Practice/Amazon/Design a Distributed Cache System
Design a Distributed Cache System
System DesignMust
Problem Statement
Design a distributed caching system that can serve data with low latency across multiple geographic locations, handling cache misses, replication, and scaling to support billions of records. Think of Redis or Memcached deployed as a managed service that sits in front of databases and APIs to deliver microsecond-to-millisecond latency reads. Users read and write key-value entries with optional TTLs, and the cache offloads backend systems while keeping latency predictable.
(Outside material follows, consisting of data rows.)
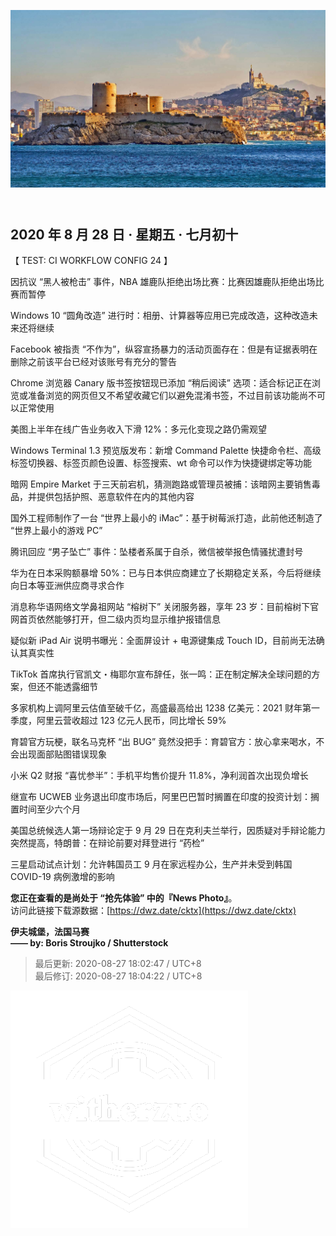 <header>  

![News Photo | 半日刊](ref/photo.jpeg)  

</header>

<section>  

## 2020 年 8 月 28 日 · 星期五 · 七月初十  

【 TEST: CI WORKFLOW CONFIG 24 】  

因抗议 “黑人被枪击” 事件，NBA 雄鹿队拒绝出场比赛：比赛因雄鹿队拒绝出场比赛而暂停  

Windows 10 “圆角改造” 进行时：相册、计算器等应用已完成改造，这种改造未来还将继续  

Facebook 被指责 “不作为”，纵容宣扬暴力的活动页面存在：但是有证据表明在删除之前该平台已经对该账号有充分的警告  

Chrome 浏览器 Canary 版书签按钮现已添加 “稍后阅读” 选项：适合标记正在浏览或准备浏览的网页但又不希望收藏它们以避免混淆书签，不过目前该功能尚不可以正常使用  

美图上半年在线广告业务收入下滑 12%：多元化变现之路仍需观望  

Windows Terminal 1.3 预览版发布：新增 Command Palette 快捷命令栏、高级标签切换器、标签页颜色设置、标签搜索、wt 命令可以作为快捷键绑定等功能  

暗网 Empire Market 于三天前宕机，猜测跑路或管理员被捕：该暗网主要销售毒品，并提供包括护照、恶意软件在内的其他内容  

国外工程师制作了一台 “世界上最小的 iMac”：基于树莓派打造，此前他还制造了 “世界上最小的游戏 PC”  

腾讯回应 “男子坠亡” 事件：坠楼者系属于自杀，微信被举报色情骚扰遭封号  

华为在日本采购额暴增 50%：已与日本供应商建立了长期稳定关系，今后将继续向日本等亚洲供应商寻求合作  

消息称华语网络文学鼻祖网站 “榕树下” 关闭服务器，享年 23 岁：目前榕树下官网首页依然能够打开，但二级内页均显示维护报错信息  

疑似新 iPad Air 说明书曝光：全面屏设计 + 电源键集成 Touch ID，目前尚无法确认其真实性  

TikTok 首席执行官凯文・梅耶尔宣布辞任，张一鸣：正在制定解决全球问题的方案，但还不能透露细节  

多家机构上调阿里云估值至破千亿，高盛最高给出 1238 亿美元：2021 财年第一季度，阿里云营收超过 123 亿元人民币，同比增长 59%  

育碧官方玩梗，联名马克杯 “出 BUG” 竟然没把手：育碧官方：放心拿来喝水，不会出现面部贴图错误现象  

小米 Q2 财报 “喜忧参半”：手机平均售价提升 11.8%，净利润首次出现负增长  

继宣布 UCWEB 业务退出印度市场后，阿里巴巴暂时搁置在印度的投资计划：搁置时间至少六个月  

美国总统候选人第一场辩论定于 9 月 29 日在克利夫兰举行，因质疑对手辩论能力突然提高，特朗普：在辩论前要对拜登进行 “药检”  

三星启动试点计划：允许韩国员工 9 月在家远程办公，生产并未受到韩国 COVID-19 病例激增的影响  

</section>  

<footer>  

**您正在查看的是尚处于 “抢先体验” 中的『News Photo』**。  
访问此链接下载源数据：[https://dwz.date/cktx](https://dwz.date/cktx)  

**伊夫城堡，法国马赛**  
**—— by: Boris Stroujko / Shutterstock** 

> 最后更新: 2020-08-27 18:02:47 / UTC+8  
> 最后修订: 2020-08-27 18:04:22 / UTC+8  

![watermark](ref/avatar-normal-new.png "watermark")  

</footer>  

<script src="ref/bundle.js"></script>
Interviewers ask this because it bundles core distributed systems skills: sharding and client routing, consistency versus freshness, replication and failover, multi-region design, hot-key contention, and cache invalidation. You are expected to reason about tradeoffs (cache-aside vs write-through), manage thundering herds, and describe concrete mechanisms that keep the system fast and correct under failures at global scale.
Key Requirements
Functional
- Key-value operations -- clients can set, get, and delete entries with optional per-key TTLs
- Low-latency reads -- data is served from the nearest available cache node or region with sub-millisecond to single-digit millisecond latency
- Eviction policies -- configurable eviction behavior (LRU, LFU) to stay within memory limits
- Cache invalidation -- precise invalidation (single key) or broad invalidation (namespace/tag) when underlying data changes
Non-Functional
- Scalability -- support millions of operations per second with petabyte-scale data distributed across thousands of nodes
- Reliability -- tolerate individual node failures and regional outages without data loss or extended downtime; automatic failover
- Latency -- p99 read latency under 1ms for cache hits; p99 write latency under 5ms
- Consistency -- eventual consistency for cross-region replication; read-after-write consistency within a region
What Interviewers Focus On
Based on real interview experiences, these are the areas interviewers probe most deeply:
1. Sharding and Data Distribution
How you partition data across cache nodes determines scalability, load balance, and resilience to node changes. Naive approaches cause massive cache churn during scale events.
Hints to consider:
- Use consistent hashing with virtual nodes to distribute keys evenly and minimize remapping when nodes join or leave
- Assign each key to a primary node and one or more replicas for fault tolerance
- Implement client-side or proxy-side routing that maintains a ring topology map, updated via a coordination service
- Handle key migration gracefully: during rebalancing, route reads to both old and new owners to avoid cache misses
2. Cache Coherence and Invalidation
Stale data is the most common problem with caching. Interviewers want concrete mechanisms for keeping cache entries fresh.
Hints to consider:
- Implement cache-aside (lazy loading) as the default pattern: read from cache, on miss read from DB and populate cache
- Support write-through or write-behind for workloads that require immediate consistency
- Use TTL jitter (randomize expiration times) to prevent synchronized mass expiration that causes thundering herds
- Propagate invalidations across regions using a pub/sub message bus (Kafka) for near-real-time coherence
3. Handling Hot Keys and Thundering Herds
Popular keys and synchronized expirations create load spikes that can cascade to the backend. Interviewers look for proactive mitigation strategies.
Hints to consider:
- Implement single-flight (request coalescing) on cache misses: only one request fetches from the backend while others wait
- Replicate extremely hot keys across multiple nodes so reads are distributed
- Use negative caching (cache misses with short TTLs) to prevent repeated expensive lookups for non-existent keys
- Apply circuit breakers to protect the backend when cache miss rates spike
4. Replication and Failover
Single-instance shards are single points of failure. Interviewers expect a replication strategy with automated recovery.
Hints to consider:
- Deploy primary-replica pairs for each shard, with synchronous replication within a region and asynchronous cross-region
- Use health checks and leader election (via ZooKeeper or etcd) for automatic failover when a primary fails
- Handle split-brain scenarios with fencing tokens to prevent stale primaries from accepting writes
- Design replica catch-up after failover to minimize data loss and restore full redundancy quickly
Suggested Approach
Step 1: Clarify Requirements
Confirm scope with your interviewer. Ask about expected data volume (total keys, average value size), operation rates (reads/writes per second), geographic distribution requirements, and consistency expectations. Determine if the cache is for a specific use case (session store, database cache, API response cache) or a general-purpose system. Clarify whether multi-tenancy is required and what eviction behavior is expected.